## WHAT THE TASK ASKS
When a line in the records contains the string "equation", copy that line.

## RECORDS SUPPLIED
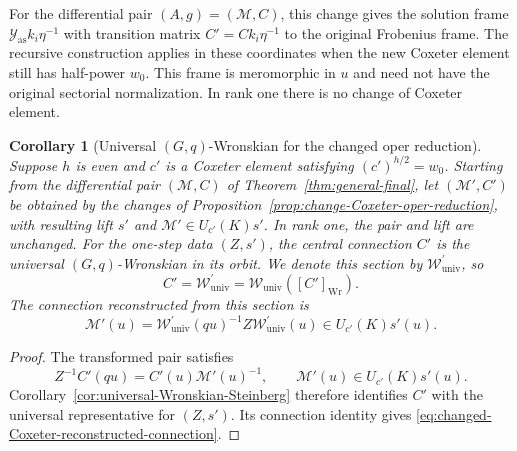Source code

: \documentclass[11pt,leqno]{amsart}
\numberwithin{equation}{section}
\theoremstyle{plain}
\newtheorem{corollary}[theorem]{Corollary}
\theoremstyle{definition}
\theoremstyle{plain}
\theoremstyle{definition}
\theoremstyle{remark}
\begin{document}
For the differential pair $(A,g)=(\mathscr M,C)$, this change gives the solution frame $\mathcal Y_{\mathrm{as}}k_i\eta^{-1}$ with transition matrix $C'=Ck_i\eta^{-1}$ to the original Frobenius frame. The recursive construction applies in these coordinates when the new Coxeter element still has half-power $w_0$. This frame is meromorphic in $u$ and need not have the original sectorial normalization. In rank one there is no change of Coxeter element.

\begin{corollary}[Universal $(G,q)$-Wronskian for the changed oper reduction]\label{cor:changed-Coxeter-universal-Wronskian}
Suppose $h$ is even and $c'$ is a Coxeter element satisfying $(c')^{h/2}=w_0$. Starting from the differential pair $(\mathscr M,C)$ of Theorem~\ref{thm:general-final}, let $(\mathscr M',C')$ be obtained by the changes of Proposition~\ref{prop:change-Coxeter-oper-reduction}, with resulting lift $s'$ and $\mathscr M'\in U_{c'}(K)s'$. In rank one, the pair and lift are unchanged. For the one-step data $(Z,s')$, the central connection $C'$ is the universal $(G,q)$-Wronskian in its orbit. We denote this section by $\mathscr W_{\mathrm{univ}}^{\prime}$, so
\begin{equation}\label{eq:changed-Coxeter-universal-Wronskian}
 C'=\mathscr W_{\mathrm{univ}}^{\prime}
   =\mathscr W_{\mathrm{univ}}([C']_{\mathrm{Wr}}).
\end{equation}
The connection reconstructed from this section is
\begin{equation}\label{eq:changed-Coxeter-reconstructed-connection}
 \mathscr M'(u)
 =\mathscr W_{\mathrm{univ}}^{\prime}(qu)^{-1}
     Z\mathscr W_{\mathrm{univ}}^{\prime}(u)
 \in U_{c'}(K)s'(u).
\end{equation}
\end{corollary}
\begin{proof}
The transformed pair satisfies
\[
 Z^{-1}C'(qu)=C'(u)\mathscr M'(u)^{-1},
 \qquad \mathscr M'(u)\in U_{c'}(K)s'(u).
\]
Corollary~\ref{cor:universal-Wronskian-Steinberg} therefore identifies $C'$ with the universal representative for $(Z,s')$. Its connection identity gives \eqref{eq:changed-Coxeter-reconstructed-connection}.
\end{proof}

\appendix
{}
\end{document}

## ANSWER SECTION
\numberwithin{equation}{section}
\begin{equation}\label{eq:changed-Coxeter-universal-Wronskian}
\end{equation}
\begin{equation}\label{eq:changed-Coxeter-reconstructed-connection}
\end{equation}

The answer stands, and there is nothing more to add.